● **Task prompt**:
Go through the records and extract every line with the word "SELECT".

● **Exercise data**:

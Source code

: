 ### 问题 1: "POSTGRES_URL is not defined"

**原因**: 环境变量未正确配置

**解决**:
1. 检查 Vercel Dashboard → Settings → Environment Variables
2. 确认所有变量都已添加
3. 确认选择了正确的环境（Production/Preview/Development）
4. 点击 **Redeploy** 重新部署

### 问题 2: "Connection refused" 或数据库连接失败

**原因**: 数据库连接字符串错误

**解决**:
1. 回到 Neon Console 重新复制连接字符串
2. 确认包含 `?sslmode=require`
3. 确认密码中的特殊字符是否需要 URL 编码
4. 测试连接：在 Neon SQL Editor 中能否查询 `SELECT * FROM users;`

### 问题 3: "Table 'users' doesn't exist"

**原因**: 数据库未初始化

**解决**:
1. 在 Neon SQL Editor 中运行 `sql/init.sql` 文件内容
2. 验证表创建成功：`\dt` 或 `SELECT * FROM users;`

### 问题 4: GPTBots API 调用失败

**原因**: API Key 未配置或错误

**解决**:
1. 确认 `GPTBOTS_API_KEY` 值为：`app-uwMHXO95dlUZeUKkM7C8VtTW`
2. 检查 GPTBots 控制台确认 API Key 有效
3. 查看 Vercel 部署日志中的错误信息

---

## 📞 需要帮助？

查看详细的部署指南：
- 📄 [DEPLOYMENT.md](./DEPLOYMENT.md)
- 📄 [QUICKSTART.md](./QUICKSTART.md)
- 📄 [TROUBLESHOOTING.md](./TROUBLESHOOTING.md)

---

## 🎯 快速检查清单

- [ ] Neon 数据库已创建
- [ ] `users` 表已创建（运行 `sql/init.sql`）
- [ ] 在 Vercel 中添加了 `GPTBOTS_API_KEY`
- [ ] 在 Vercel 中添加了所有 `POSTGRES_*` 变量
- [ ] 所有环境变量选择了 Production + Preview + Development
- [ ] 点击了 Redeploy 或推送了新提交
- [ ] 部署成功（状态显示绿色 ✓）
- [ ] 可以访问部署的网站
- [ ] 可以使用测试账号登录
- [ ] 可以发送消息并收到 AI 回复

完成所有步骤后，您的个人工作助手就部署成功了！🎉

● **Expected answer**:
4. 测试连接：在 Neon SQL Editor 中能否查询 `SELECT * FROM users;`
2. 验证表创建成功：`\dt` 或 `SELECT * FROM users;`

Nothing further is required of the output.